┌─ Given entries

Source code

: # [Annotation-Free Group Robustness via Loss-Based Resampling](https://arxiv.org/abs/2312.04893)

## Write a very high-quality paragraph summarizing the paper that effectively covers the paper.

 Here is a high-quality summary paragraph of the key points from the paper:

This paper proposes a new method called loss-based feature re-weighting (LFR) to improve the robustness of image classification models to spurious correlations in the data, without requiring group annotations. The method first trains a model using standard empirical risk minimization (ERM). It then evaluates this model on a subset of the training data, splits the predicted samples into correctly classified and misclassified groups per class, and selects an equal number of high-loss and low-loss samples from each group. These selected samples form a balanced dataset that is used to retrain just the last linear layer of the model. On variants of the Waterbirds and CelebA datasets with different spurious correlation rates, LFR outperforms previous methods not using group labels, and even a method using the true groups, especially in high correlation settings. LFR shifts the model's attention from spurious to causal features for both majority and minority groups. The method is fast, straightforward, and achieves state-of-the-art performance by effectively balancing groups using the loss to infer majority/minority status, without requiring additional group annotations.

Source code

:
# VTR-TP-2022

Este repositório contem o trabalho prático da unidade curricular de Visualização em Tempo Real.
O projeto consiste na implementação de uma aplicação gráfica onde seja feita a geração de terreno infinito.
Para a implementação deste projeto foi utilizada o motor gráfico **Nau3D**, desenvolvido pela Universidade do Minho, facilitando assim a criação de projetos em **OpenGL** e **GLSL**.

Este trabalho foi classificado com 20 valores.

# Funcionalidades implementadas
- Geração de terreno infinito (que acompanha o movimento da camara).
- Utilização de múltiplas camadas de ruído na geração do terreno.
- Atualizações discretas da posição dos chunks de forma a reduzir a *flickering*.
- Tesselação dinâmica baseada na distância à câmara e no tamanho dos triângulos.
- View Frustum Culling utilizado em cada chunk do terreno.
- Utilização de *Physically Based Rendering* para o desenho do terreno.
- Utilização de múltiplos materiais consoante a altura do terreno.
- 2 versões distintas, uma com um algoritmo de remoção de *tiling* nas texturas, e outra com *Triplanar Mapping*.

└─

▶ Brief:
Once the listing above has been read, restate it exactly.

▶ Answer space:
Source code

: # [Annotation-Free Group Robustness via Loss-Based Resampling](https://arxiv.org/abs/2312.04893)

## Write a very high-quality paragraph summarizing the paper that effectively covers the paper.

 Here is a high-quality summary paragraph of the key points from the paper:

This paper proposes a new method called loss-based feature re-weighting (LFR) to improve the robustness of image classification models to spurious correlations in the data, without requiring group annotations. The method first trains a model using standard empirical risk minimization (ERM). It then evaluates this model on a subset of the training data, splits the predicted samples into correctly classified and misclassified groups per class, and selects an equal number of high-loss and low-loss samples from each group. These selected samples form a balanced dataset that is used to retrain just the last linear layer of the model. On variants of the Waterbirds and CelebA datasets with different spurious correlation rates, LFR outperforms previous methods not using group labels, and even a method using the true groups, especially in high correlation settings. LFR shifts the model's attention from spurious to causal features for both majority and minority groups. The method is fast, straightforward, and achieves state-of-the-art performance by effectively balancing groups using the loss to infer majority/minority status, without requiring additional group annotations.

Source code

:
# VTR-TP-2022

Este repositório contem o trabalho prático da unidade curricular de Visualização em Tempo Real.
O projeto consiste na implementação de uma aplicação gráfica onde seja feita a geração de terreno infinito.
Para a implementação deste projeto foi utilizada o motor gráfico **Nau3D**, desenvolvido pela Universidade do Minho, facilitando assim a criação de projetos em **OpenGL** e **GLSL**.

Este trabalho foi classificado com 20 valores.

# Funcionalidades implementadas
- Geração de terreno infinito (que acompanha o movimento da camara).
- Utilização de múltiplas camadas de ruído na geração do terreno.
- Atualizações discretas da posição dos chunks de forma a reduzir a *flickering*.
- Tesselação dinâmica baseada na distância à câmara e no tamanho dos triângulos.
- View Frustum Culling utilizado em cada chunk do terreno.
- Utilização de *Physically Based Rendering* para o desenho do terreno.
- Utilização de múltiplos materiais consoante a altura do terreno.
- 2 versões distintas, uma com um algoritmo de remoção de *tiling* nas texturas, e outra com *Triplanar Mapping*.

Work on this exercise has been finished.